The island is called “Brigadoon,” but unlike its literary namesake, this place is real — or real enough in a 21st century way. “Brigadoon” belongs to a public virtual world called “Second Life,” a popular online 3-D environment frequented by tens of thousands of users.

Game helps people with Asperger’s practice socializing,

By Tom Loftus
Columnist
MSNBC
Updated: 6:59 a.m. ET Feb. 25, 2005

If home is where the heart is, then home for a dozen people with Asperger Syndrome could be a 16-acre island blessed with lush gardens and rolling green hills.

The island is called “Brigadoon,” but unlike its literary namesake, this place is real — or real enough in a 21st century way. “Brigadoon” belongs to a public virtual world called “Second Life,” a popular online 3-D environment frequented by tens of thousands of users.

“Brigadoon” is a real-world experiment in social skills made virtual, a private enclave limited to a select mixture of caregivers and individuals with Asperger Syndrome, a higher functioning form of autism. The inhabitants, or “Dooners” as they call themselves, enjoy the same privileges as those in the more public arenas of “Second Life.” They are free to create their own digital representations of themselves, called “avatars,” build virtual houses and seek out friends.
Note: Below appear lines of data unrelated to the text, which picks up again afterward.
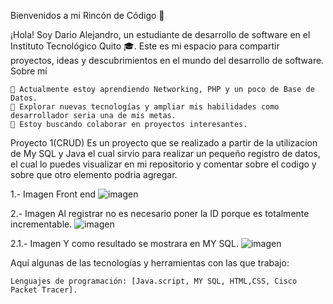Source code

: Bienvenidos a mi Rincón de Código 🚀

¡Hola! Soy Dario Alejandro, un estudiante de desarrollo de software en el Instituto Tecnológico Quito 🎓. Este es mi espacio para compartir proyectos, ideas y descubrimientos en el mundo del desarrollo de software.
Sobre mí

    🔭 Actualmente estoy aprendiendo Networking, PHP y un poco de Base de Datos.
    🌱 Explorar nuevas tecnologías y ampliar mis habilidades como desarrollador seria una de mis metas.
    👯 Estoy buscando colaborar en proyectos interesantes.

Proyecto 1(CRUD)
Es un proyecto que se realizado a partir de la utilizacion de My SQL y Java el cual sirvio para realizar un pequeño registro de datos, el cual lo puedes visualizar en mi repositorio y comentar sobre el codigo y sobre que otro elemento podria agregar.

1.- Imagen Front end
![imagen](https://github.com/Delhold/Delhold/assets/167924939/d32368f4-a119-455e-9579-c78805a43b60)

2.- Imagen Al registrar no es necesario poner la ID porque es totalmente incrementable.
![imagen](https://github.com/Delhold/Delhold/assets/167924939/9ee68a7e-b98e-4a90-91ec-ae50c65f6534)

2.1.- Imagen Y como resultado se mostrara en MY SQL.
![imagen](https://github.com/Delhold/Delhold/assets/167924939/357be8ca-ec35-4a53-9f65-c2735fb72965)




Aquí algunas de las tecnologías y herramientas con las que trabajo:

    Lenguajes de programación: [Java.script, MY SQL, HTML,CSS, Cisco Packet Tracer].
    
<!---
Delhold/Delhold is a ✨ special ✨ repository because its `README.md` (this file) appears on your GitHub profile.
You can click the Preview link to take a look at your changes.
--->
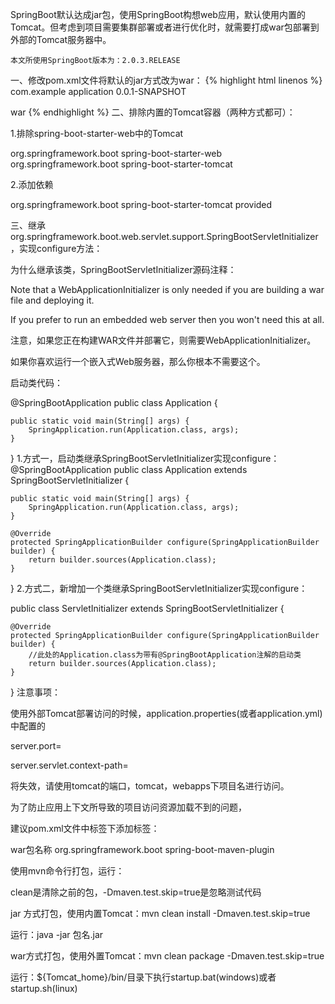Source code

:  SpringBoot默认达成jar包，使用SpringBoot构想web应用，默认使用内置的Tomcat。但考虑到项目需要集群部署或者进行优化时，就需要打成war包部署到外部的Tomcat服务器中。

    本文所使用SpringBoot版本为：2.0.3.RELEASE

一、修改pom.xml文件将默认的jar方式改为war：
{% highlight html linenos %}
<groupId>com.example</groupId>
<artifactId>application</artifactId>
<version>0.0.1-SNAPSHOT</version>
<!--默认为jar方式-->
<!--<packaging>jar</packaging>-->
<!--改为war方式-->
<packaging>war</packaging>
{% endhighlight %}
二、排除内置的Tomcat容器（两种方式都可）：

1.排除spring-boot-starter-web中的Tomcat

<dependency>
    <groupId>org.springframework.boot</groupId>
    <artifactId>spring-boot-starter-web</artifactId>
    <exclusions>
        <exclusion>
            <groupId>org.springframework.boot</groupId>
            <artifactId>spring-boot-starter-tomcat</artifactId>
        </exclusion>
    </exclusions>
</dependency>

2.添加依赖

<dependency>
    <groupId>org.springframework.boot</groupId>
    <artifactId>spring-boot-starter-tomcat</artifactId>
    <!--打包的时候可以不用包进去，别的设施会提供。事实上该依赖理论上可以参与编译，测试，运行等周期。
        相当于compile，但是打包阶段做了exclude操作-->
    <scope>provided</scope>
</dependency>

三、继承org.springframework.boot.web.servlet.support.SpringBootServletInitializer，实现configure方法：

为什么继承该类，SpringBootServletInitializer源码注释：

Note that a WebApplicationInitializer is only needed if you are building a war file and deploying it. 

If you prefer to run an embedded web server then you won't need this at all.

注意，如果您正在构建WAR文件并部署它，则需要WebApplicationInitializer。

如果你喜欢运行一个嵌入式Web服务器，那么你根本不需要这个。

启动类代码：

@SpringBootApplication
public class Application {

    public static void main(String[] args) {
        SpringApplication.run(Application.class, args);
    }

}
1.方式一，启动类继承SpringBootServletInitializer实现configure：
@SpringBootApplication
public class Application extends SpringBootServletInitializer {

    public static void main(String[] args) {
        SpringApplication.run(Application.class, args);
    }

    @Override
    protected SpringApplicationBuilder configure(SpringApplicationBuilder builder) {
        return builder.sources(Application.class);
    }
}
2.方式二，新增加一个类继承SpringBootServletInitializer实现configure：

public class ServletInitializer extends SpringBootServletInitializer {

    @Override
    protected SpringApplicationBuilder configure(SpringApplicationBuilder builder) {
        //此处的Application.class为带有@SpringBootApplication注解的启动类
        return builder.sources(Application.class);
    }

}
注意事项：

使用外部Tomcat部署访问的时候，application.properties(或者application.yml)中配置的

server.port=

server.servlet.context-path=

将失效，请使用tomcat的端口，tomcat，webapps下项目名进行访问。

为了防止应用上下文所导致的项目访问资源加载不到的问题，

建议pom.xml文件中<build></build>标签下添加<finalName></finalName>标签：

<build>
    <!-- 应与application.properties(或application.yml)中context-path保持一致 -->
    <finalName>war包名称</finalName>
    <plugins>
        <plugin>
            <groupId>org.springframework.boot</groupId>
            <artifactId>spring-boot-maven-plugin</artifactId>
        </plugin>
    </plugins>
</build>

使用mvn命令行打包，运行：

clean是清除之前的包，-Dmaven.test.skip=true是忽略测试代码

jar 方式打包，使用内置Tomcat：mvn clean install -Dmaven.test.skip=true

运行：java -jar 包名.jar

war方式打包，使用外置Tomcat：mvn clean package -Dmaven.test.skip=true

运行：${Tomcat_home}/bin/目录下执行startup.bat(windows)或者startup.sh(linux)



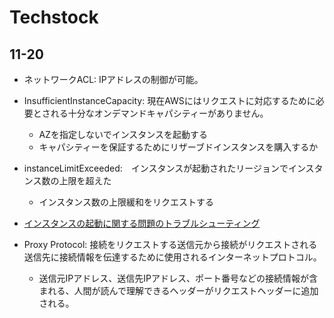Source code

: # Techstock

## 11-20

- ネットワークACL: IPアドレスの制御が可能。
- InsufficientInstanceCapacity: 現在AWSにはリクエストに対応するために必要とされる十分なオンデマンドキャパシティーがありません。
    -  AZを指定しないでインスタンスを起動する
    - キャパシティーを保証するためにリザーブドインスタンスを購入するか

- instanceLimitExceeded:　インスタンスが起動されたリージョンでインスタンス数の上限を超えた
    - インスタンス数の上限緩和をリクエストする


- [インスタンスの起動に関する問題のトラブルシューティング](https://docs.aws.amazon.com/ja_jp/AWSEC2/latest/UserGuide/troubleshooting-launch.html)

- Proxy Protocol: 接続をリクエストする送信元から接続がリクエストされる送信先に接続情報を伝達するために使用されるインターネットプロトコル。
    - 送信元IPアドレス、送信先IPアドレス、ポート番号などの接続情報が含まれる、人間が読んで理解できるヘッダーがリクエストヘッダーに追加される。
And, most importantly, they are free to create a “second life” with a level of social interaction that, for reasons of their condition, has been hard to come by in their real lives.

Is gaming a good thing?
Talk of video gaming can set off feelings of unease among parents — no one wants a kid to be glued to a screen for hours on end. But the stakes for children with Asperger’s and other autism spectrum disorders — who have difficulties with social interaction — tend to be higher.

At issue is the importance of developing enriching personal relationships and becoming a part of society. While video games can be educational and entertaining, their reputation as a solitary activity can present an impediment to progress for people with autistic disorders by limiting their exposure to social situations.

Researchers are also concerned that playing video games could simply become one of the many repetitive activities that an affected child engages in.

“One feature that highlights the risk of video games is that the behavior of children with autism can be repetitive. They like sameness and routine,” says Sally Ozonoff, an associate professor of psychiatry at the MIND Institute at the University of California, Davis. This preference for repetition and familiarity often limits their experiences and prevents them from learning how to adapt to new situations.

But if used correctly, video game technology could be beneficial. “Children with autism have a natural inclination to video games and television,” Ozonoff adds. “The goal is to try to exploit that inclination therapeutically.”

New technology in the works
Researchers around the world are now attempting to do just that. At the University of Victoria in British Columbia, cognitive psychologist James Tanaka is using a custom-built game called “Let’s Face It!” to teach facial recognition. Actually a suite of mini-games, the program uses photos, sounds and positive feedback as part of a scoring system to encourage kids with autism to learn.

“You can have kids do an exercise, but they usually don’t have the richness or the continuity [of the video game],” says Tanaka.

Meanwhile, researchers at the University of Edinburgh and Glasgow Caledonian University are creating video games to study cognitive skills in children with autism using a revolutionary interface: gesture recognition software that registers the players’ movements and transfers them to the screen.

“From my work, I know that a lot of children [with autism] have production skills we never would expect,” says Maggie McGonigle, leader of the project and an expert on non-verbal communication. “So I’m hoping that language-like skills are locked up in their brain even if they can’t speak.”